• GOAL OF THE EXERCISE
Once you reach the line that holds "of the platform." in the listing below, output it and every line after it through the line that holds "GitHub Actions 🚀", word for word.
──────── SUPPLIED MATERIAL ────────
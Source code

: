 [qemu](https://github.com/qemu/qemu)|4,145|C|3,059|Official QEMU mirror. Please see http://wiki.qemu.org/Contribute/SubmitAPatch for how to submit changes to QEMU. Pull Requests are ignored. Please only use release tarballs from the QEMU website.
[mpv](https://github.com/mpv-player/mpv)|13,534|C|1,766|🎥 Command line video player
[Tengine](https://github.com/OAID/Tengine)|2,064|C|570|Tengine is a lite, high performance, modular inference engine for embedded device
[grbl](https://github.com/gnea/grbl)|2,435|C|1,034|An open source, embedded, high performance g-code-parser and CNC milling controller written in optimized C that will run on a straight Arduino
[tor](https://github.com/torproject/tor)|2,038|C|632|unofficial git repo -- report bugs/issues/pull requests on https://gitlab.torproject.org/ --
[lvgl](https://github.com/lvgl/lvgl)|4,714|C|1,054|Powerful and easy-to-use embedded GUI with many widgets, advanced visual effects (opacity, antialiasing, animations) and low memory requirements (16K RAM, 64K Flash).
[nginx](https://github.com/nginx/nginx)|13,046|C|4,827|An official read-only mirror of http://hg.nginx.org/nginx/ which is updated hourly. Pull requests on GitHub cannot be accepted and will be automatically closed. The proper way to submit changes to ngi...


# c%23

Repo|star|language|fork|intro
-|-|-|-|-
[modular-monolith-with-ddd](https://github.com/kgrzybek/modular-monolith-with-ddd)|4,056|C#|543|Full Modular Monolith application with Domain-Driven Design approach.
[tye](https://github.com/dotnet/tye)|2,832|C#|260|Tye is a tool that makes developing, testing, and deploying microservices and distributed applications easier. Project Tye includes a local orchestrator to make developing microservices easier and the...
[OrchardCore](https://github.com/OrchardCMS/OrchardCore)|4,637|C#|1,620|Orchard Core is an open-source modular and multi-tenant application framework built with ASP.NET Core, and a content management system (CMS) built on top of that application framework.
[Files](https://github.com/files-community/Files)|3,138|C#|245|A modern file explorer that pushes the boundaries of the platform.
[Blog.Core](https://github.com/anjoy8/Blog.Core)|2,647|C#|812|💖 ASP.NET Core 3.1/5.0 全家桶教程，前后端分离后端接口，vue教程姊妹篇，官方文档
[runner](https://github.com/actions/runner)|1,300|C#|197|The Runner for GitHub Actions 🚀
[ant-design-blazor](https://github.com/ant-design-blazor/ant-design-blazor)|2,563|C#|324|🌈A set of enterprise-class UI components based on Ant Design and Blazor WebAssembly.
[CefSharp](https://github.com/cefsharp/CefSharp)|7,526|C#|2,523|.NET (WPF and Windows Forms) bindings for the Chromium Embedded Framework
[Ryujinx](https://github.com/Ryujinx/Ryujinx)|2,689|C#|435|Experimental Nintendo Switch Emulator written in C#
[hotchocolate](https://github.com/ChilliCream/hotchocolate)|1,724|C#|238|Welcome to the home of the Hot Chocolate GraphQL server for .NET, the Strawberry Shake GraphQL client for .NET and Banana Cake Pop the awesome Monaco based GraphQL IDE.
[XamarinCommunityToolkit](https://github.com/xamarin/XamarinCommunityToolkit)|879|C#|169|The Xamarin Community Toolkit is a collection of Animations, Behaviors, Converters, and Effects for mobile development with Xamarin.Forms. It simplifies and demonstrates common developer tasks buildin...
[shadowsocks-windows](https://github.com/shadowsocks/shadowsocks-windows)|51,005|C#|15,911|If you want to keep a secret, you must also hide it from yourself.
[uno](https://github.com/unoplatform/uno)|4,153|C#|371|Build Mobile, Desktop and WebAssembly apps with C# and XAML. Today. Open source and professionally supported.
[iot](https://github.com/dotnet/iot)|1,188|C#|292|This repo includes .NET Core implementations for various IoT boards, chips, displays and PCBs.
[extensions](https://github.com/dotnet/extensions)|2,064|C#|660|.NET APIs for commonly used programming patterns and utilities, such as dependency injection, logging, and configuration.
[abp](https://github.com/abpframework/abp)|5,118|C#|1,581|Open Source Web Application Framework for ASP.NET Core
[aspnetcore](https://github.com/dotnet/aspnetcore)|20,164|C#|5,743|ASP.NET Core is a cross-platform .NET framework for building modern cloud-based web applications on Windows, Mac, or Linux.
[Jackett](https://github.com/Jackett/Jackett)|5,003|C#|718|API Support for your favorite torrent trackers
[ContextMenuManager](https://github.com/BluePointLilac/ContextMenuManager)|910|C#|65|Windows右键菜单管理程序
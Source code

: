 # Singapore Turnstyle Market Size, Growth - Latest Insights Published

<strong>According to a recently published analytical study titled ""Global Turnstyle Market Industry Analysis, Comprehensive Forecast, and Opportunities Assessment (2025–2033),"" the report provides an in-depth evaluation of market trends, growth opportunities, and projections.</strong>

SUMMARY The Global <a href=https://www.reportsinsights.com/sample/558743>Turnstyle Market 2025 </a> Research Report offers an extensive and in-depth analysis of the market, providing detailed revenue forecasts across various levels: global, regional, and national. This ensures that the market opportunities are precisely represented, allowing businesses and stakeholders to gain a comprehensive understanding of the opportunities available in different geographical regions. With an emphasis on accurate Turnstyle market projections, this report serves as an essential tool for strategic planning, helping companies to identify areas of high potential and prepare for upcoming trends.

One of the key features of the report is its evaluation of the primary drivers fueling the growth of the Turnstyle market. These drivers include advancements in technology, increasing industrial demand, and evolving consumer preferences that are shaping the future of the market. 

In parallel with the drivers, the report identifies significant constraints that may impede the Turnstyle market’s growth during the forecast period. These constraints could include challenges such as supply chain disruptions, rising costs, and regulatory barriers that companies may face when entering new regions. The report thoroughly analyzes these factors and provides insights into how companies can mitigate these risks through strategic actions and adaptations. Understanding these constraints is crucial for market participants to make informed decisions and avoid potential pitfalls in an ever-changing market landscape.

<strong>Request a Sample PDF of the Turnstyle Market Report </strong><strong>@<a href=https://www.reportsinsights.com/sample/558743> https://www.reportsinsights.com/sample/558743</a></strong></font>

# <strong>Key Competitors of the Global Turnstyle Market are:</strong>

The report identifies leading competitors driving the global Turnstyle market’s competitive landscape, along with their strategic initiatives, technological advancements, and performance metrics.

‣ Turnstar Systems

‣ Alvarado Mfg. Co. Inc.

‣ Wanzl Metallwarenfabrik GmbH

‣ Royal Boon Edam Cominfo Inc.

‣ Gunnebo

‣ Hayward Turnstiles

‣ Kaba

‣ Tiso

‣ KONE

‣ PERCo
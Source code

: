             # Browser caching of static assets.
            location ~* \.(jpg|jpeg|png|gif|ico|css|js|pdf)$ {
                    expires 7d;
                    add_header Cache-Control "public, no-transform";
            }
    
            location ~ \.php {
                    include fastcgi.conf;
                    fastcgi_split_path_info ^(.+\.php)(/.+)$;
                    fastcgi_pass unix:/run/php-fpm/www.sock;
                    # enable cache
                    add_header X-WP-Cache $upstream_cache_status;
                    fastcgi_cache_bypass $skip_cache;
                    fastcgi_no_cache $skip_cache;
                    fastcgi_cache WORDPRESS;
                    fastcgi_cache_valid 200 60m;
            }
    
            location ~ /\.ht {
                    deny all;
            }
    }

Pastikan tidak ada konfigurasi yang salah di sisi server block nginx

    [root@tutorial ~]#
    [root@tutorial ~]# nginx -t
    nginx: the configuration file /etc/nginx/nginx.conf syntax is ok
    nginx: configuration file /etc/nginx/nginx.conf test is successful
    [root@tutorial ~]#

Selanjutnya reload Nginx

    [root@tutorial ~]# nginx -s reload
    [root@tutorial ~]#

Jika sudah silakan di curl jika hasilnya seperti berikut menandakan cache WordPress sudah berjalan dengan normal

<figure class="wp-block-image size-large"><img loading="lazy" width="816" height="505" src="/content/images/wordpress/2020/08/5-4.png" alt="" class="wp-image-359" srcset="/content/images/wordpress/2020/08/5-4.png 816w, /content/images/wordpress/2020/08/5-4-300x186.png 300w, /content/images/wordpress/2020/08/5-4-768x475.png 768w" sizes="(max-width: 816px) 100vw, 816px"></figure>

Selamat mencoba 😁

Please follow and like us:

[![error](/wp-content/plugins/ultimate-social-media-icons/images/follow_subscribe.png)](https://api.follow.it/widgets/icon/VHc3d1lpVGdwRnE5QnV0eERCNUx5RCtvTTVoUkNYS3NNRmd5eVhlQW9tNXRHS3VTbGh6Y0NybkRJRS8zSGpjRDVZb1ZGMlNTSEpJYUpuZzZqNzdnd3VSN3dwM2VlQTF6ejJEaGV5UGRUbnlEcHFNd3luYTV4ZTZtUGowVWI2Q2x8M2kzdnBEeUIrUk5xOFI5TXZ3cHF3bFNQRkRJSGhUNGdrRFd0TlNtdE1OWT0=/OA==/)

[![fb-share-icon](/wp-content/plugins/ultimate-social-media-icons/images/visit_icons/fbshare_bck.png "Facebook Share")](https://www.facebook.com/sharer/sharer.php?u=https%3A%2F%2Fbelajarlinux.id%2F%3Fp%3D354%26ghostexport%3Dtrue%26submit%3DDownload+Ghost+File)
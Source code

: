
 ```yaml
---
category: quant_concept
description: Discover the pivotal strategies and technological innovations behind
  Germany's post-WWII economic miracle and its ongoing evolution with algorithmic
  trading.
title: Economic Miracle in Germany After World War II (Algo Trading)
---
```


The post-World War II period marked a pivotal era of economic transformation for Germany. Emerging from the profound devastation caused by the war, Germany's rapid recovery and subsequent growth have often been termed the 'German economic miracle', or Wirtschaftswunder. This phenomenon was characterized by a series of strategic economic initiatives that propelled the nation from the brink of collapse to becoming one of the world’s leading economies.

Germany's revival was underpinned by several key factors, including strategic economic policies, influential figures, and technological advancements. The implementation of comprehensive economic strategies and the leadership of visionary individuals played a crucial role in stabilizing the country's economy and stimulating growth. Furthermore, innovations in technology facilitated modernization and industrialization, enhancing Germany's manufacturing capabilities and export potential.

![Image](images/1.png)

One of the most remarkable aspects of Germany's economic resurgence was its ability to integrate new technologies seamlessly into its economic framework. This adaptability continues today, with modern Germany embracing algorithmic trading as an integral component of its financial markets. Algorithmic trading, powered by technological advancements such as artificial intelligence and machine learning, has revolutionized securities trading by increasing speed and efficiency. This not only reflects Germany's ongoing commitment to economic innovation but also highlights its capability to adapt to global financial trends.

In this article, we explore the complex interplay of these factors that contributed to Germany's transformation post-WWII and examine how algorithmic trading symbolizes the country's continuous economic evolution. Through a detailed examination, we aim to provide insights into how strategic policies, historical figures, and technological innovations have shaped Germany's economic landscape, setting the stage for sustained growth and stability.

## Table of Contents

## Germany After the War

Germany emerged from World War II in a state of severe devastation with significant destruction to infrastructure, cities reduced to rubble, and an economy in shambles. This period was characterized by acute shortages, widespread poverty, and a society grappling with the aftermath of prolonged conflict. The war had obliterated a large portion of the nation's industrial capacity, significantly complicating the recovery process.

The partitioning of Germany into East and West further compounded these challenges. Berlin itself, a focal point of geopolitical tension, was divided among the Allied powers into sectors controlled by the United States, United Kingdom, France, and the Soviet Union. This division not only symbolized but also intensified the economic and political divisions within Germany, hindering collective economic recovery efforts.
────────
• RESULT FOR THIS EXERCISE
[Files](https://github.com/files-community/Files)|3,138|C#|245|A modern file explorer that pushes the boundaries of the platform.
[Blog.Core](https://github.com/anjoy8/Blog.Core)|2,647|C#|812|💖 ASP.NET Core 3.1/5.0 全家桶教程，前后端分离后端接口，vue教程姊妹篇，官方文档
[runner](https://github.com/actions/runner)|1,300|C#|197|The Runner for GitHub Actions 🚀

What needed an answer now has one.